GIVEN INFORMATION Start Marker

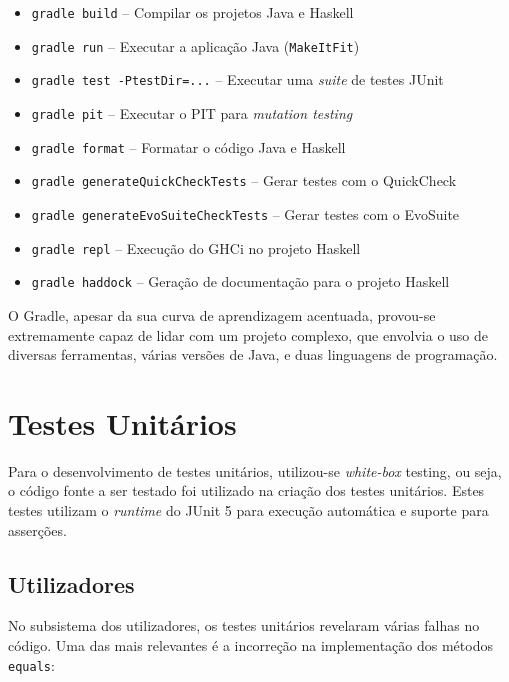 \documentclass[12pt, a4paper]{article}
\begin{document}
\begin{itemize}
    \item \texttt{gradle build}              -- Compilar os projetos Java e Haskell
    \item \texttt{gradle run}                -- Executar a aplicação Java (\texttt{MakeItFit})
    \item \texttt{gradle test -PtestDir=...} -- Executar uma \emph{suite} de testes JUnit
    \item \texttt{gradle pit}                -- Executar o PIT para \emph{mutation testing}
    \item \texttt{gradle format}             -- Formatar o código Java e Haskell
    \vspace{1cm}
    \item \texttt{gradle generateQuickCheckTests}    -- Gerar testes com o QuickCheck
    \item \texttt{gradle generateEvoSuiteCheckTests} -- Gerar testes com o EvoSuite
    \vspace{1cm}
    \item \texttt{gradle repl}    -- Execução do GHCi no projeto Haskell
    \item \texttt{gradle haddock} -- Geração de documentação para o projeto Haskell
\end{itemize}

O Gradle, apesar da sua curva de aprendizagem acentuada, provou-se extremamente capaz de lidar com
um projeto complexo, que envolvia o uso de diversas ferramentas, várias versões de Java, e duas
linguagens de programação.

\section{Testes Unitários}

Para o desenvolvimento de testes unitários, utilizou-se \emph{white-box} testing, ou seja, o código
fonte a ser testado foi utilizado na criação dos testes unitários. Estes testes utilizam o
\emph{runtime} do JUnit 5 para execução automática e suporte para asserções.

\subsection{Utilizadores}

No subsistema dos utilizadores, os testes unitários revelaram várias falhas no código. Uma das mais
relevantes é a incorreção na implementação dos métodos \texttt{equals}:
\end{document}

GIVEN INFORMATION End Marker

EXERCISE BRIEF: Work out how many lines of the records contain the word "JUnit". Give that number and nothing more.

OUTPUT BELOW: 2